= Schola Cantorum of Rome =

Medieval papal choir

The Schola Cantorum was the trained papal choir during the Middle Ages, specializing in the performance of plainchant for the purpose of rendering the music in church. In the fourth century, Pope Sylvester I was said to have inaugurated the first Schola Cantorum, but it was Pope Gregory I who established the school on a firm basis and endowed it. The choir ranged anywhere from twenty to thirty boys or men. Only the most skilled in singing were selected to participate in the Schola Cantorum.

==Early Christian Church==

Peace between the Church and the Roman Empire greatly affected the liturgical life and musical practice of Christians. In the fourth century AD, Constantine became the first Roman emperor to convert to Christianity. This conversion led to the proclamation of the Edict of Milan, which decreed religious tolerance throughout the empire. With more and more converts, it was clear that services could no longer be conducted in the informal manner of the early days. This freedom in religion allowed the church to build for large basilicas which made it possible for public worship and for Christians to finally assume a new dignity. Music, in particular had its own place in these newly constructed basilicas. As the early church of Jerusalem spread westward to Western Europe, it brought along musical elements from diverse areas. It was during this time that the Schola Cantorum made its first appearance at the service of liturgical celebration.

==Schools of singers==
The Lombards, Franks, and Goths dominated the face of Western Europe in the seventh and early eighth centuries. The idea of unity and centralization was simply unknown during this time so local churches were relatively independent. Each region of the West probably received the Eastern heritage of musical elements in a slightly different form. This caused each region to produce several distinct liturgies and bodies of liturgical music of its own. Although each region shared the same language of Latin, they had different texts and music. We know for certain that there existed Beneventan chant, Roman Chant, Ambrosian chant, Hispanic chant, and several types of Gallican chant. Each of these political divisions developed their own repertory of melodies for singing sacred texts.

==Papal choir==
The first Schola Cantorum of Rome was said to be founded by Pope Sylvester in the year of 314. Music evolved from a simple unison chant to a highly developed polyphonic choral style. Singing was usually performed by the clergy, however in 367, the Council of Laodicea banned congregational singing and placed the musical service in the hands of the trained choir. With trained singers for the musical part of the liturgy, the clergy could focus their attention to what was most important, and that was their office.

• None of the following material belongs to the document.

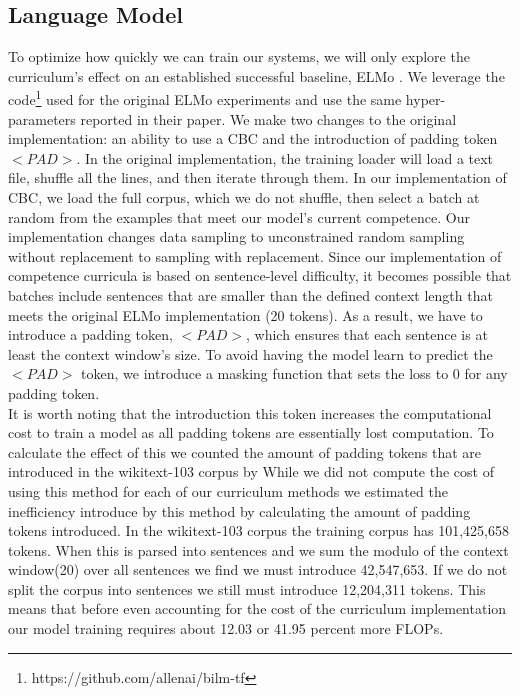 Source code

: \subsection{Language Model}
To optimize how quickly we can train our systems, we will only explore the curriculum's effect on an established successful baseline, ELMo \cite{Smith2019ContextualWR}. We leverage the code\footnote{https://github.com/allenai/bilm-tf} used for the original ELMo experiments and use the same hyper-parameters reported in their paper. We make two changes to the original implementation: an ability to use a CBC and the introduction of padding token $<PAD>$. In the original implementation, the training loader will load a text file, shuffle all the lines, and then iterate through them. In our implementation of CBC, we load the full corpus, which we do not shuffle, then select a batch at random from the examples that meet our model's current competence. Our implementation changes data sampling to unconstrained random sampling without replacement to sampling with replacement. Since our implementation of competence curricula is based on sentence-level difficulty, it becomes possible that batches include sentences that are smaller than the defined context length that meets the original ELMo implementation (20 tokens). As a result, we have to introduce a padding token, $<PAD>$, which ensures that each sentence is at least the context window's size. To avoid having the model learn to predict the $<PAD>$ token, we introduce a masking function that sets the loss to 0 for any padding token. \\
It is worth noting that the introduction this token increases the computational cost to train a model as all padding tokens are essentially lost computation. To calculate the effect of this we counted the amount of padding tokens that are introduced in the wikitext-103 corpus by While we did not compute the cost of using this method for each of our curriculum methods we estimated the inefficiency introduce by this method by calculating the amount of padding tokens introduced. In the wikitext-103 corpus the training corpus has 101,425,658 tokens. When this is parsed into sentences and we sum the modulo of the context window(20) over all sentences we find we must introduce 42,547,653. If we do not split the corpus into sentences we still must introduce 12,204,311 tokens. This means that before even accounting for the cost of the curriculum implementation our model training requires about 12.03 or 41.95 percent more FLOPs.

Pope Sylvester’s Schola Cantorum of Rome was instituted for the study of chants, not for the vocal technique. Chanting in unity was an obvious and a must, but it did not take long for Sylvester to realize that they needed to impart some sort of style onto it. In this, the subject of uniformity was taken up and this inevitably led to the management of breath, which led to the discovery of the fundamental elements of vocal technique. The school of Sylvester demanded that chants were to be sung in a perfectly smooth, flowing kind of melody. Instructors often pushed their pupils to their limits, as they recognized that pure legato was essential in perfecting the chant.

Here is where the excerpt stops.